HOW TO COMPLETE THIS TASK: Copy out every line holding the string "left" from the records below.

(Items from a data source)
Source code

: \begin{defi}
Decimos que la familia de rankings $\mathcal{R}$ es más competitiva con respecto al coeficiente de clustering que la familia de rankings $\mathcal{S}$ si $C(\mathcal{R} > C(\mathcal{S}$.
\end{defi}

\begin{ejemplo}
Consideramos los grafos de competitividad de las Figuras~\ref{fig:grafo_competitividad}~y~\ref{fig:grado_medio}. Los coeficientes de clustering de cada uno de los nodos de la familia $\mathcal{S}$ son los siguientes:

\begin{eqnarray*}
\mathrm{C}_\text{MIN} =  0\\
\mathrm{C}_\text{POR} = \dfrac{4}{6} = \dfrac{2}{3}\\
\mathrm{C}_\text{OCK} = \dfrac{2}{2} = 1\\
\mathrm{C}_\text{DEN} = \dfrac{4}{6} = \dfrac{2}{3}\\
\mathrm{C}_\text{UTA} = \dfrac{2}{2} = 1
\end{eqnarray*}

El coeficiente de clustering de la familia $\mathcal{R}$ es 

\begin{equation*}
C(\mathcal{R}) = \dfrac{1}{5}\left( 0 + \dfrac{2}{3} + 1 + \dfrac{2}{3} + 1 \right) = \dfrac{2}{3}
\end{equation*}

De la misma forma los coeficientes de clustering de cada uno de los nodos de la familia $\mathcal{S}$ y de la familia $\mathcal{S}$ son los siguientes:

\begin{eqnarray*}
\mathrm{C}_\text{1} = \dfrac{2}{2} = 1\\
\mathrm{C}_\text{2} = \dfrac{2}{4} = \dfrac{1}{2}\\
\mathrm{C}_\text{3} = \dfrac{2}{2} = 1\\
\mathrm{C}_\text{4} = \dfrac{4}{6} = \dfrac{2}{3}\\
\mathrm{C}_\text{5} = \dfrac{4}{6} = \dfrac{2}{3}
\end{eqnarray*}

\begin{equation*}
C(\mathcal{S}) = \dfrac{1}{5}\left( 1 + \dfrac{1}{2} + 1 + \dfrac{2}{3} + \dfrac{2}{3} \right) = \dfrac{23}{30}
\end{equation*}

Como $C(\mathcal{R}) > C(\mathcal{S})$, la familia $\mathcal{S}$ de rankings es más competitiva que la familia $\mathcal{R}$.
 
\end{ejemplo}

...

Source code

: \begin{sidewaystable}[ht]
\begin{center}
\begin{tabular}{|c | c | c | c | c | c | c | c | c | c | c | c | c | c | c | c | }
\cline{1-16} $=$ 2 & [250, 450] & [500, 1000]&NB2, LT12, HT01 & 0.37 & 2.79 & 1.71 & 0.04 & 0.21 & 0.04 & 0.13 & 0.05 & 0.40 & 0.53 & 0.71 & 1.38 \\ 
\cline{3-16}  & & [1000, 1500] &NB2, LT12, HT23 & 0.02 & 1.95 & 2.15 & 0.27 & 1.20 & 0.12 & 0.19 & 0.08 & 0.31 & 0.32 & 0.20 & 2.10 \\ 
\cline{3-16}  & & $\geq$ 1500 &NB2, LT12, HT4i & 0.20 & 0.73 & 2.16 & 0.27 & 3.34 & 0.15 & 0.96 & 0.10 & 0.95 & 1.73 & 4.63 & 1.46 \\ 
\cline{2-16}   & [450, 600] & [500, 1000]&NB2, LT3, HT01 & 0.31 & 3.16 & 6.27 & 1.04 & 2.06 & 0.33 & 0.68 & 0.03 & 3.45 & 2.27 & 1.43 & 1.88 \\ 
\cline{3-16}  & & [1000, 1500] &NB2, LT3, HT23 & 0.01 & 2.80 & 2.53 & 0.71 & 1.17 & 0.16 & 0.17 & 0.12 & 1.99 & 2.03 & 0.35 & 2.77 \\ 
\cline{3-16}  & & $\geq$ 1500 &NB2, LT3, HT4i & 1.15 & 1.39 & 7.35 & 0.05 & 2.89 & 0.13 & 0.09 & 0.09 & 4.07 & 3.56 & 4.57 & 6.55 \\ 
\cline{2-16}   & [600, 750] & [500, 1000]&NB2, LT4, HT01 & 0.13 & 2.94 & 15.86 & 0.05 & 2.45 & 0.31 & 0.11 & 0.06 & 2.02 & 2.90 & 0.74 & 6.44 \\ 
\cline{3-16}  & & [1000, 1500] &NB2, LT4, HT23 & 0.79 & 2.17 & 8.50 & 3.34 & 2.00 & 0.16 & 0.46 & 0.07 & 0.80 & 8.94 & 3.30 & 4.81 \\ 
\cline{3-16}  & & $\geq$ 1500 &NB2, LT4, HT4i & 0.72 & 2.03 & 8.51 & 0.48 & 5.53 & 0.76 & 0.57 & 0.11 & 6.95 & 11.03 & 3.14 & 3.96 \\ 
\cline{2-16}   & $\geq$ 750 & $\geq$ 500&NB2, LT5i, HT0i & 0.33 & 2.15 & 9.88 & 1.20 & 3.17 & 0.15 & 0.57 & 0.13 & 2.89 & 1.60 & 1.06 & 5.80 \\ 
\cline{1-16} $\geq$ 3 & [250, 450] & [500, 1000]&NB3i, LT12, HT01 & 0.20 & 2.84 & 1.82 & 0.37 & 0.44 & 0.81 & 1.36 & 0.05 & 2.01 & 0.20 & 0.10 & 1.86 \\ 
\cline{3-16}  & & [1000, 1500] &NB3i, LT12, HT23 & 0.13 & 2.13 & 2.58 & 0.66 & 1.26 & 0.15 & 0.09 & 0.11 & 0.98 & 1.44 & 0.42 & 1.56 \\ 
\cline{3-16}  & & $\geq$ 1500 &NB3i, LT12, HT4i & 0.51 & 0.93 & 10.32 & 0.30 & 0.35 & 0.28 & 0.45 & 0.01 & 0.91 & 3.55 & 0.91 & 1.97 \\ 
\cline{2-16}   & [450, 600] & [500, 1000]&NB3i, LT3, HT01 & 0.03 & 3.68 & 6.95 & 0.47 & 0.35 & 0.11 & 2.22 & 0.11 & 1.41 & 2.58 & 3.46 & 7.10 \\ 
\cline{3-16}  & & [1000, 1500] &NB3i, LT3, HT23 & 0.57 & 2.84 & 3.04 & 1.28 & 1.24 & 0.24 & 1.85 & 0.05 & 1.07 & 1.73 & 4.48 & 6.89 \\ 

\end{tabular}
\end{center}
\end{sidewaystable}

OUTPUT FOR THIS EXERCISE:
C(\mathcal{R}) = \dfrac{1}{5}\left( 0 + \dfrac{2}{3} + 1 + \dfrac{2}{3} + 1 \right) = \dfrac{2}{3}
C(\mathcal{S}) = \dfrac{1}{5}\left( 1 + \dfrac{1}{2} + 1 + \dfrac{2}{3} + \dfrac{2}{3} \right) = \dfrac{23}{30}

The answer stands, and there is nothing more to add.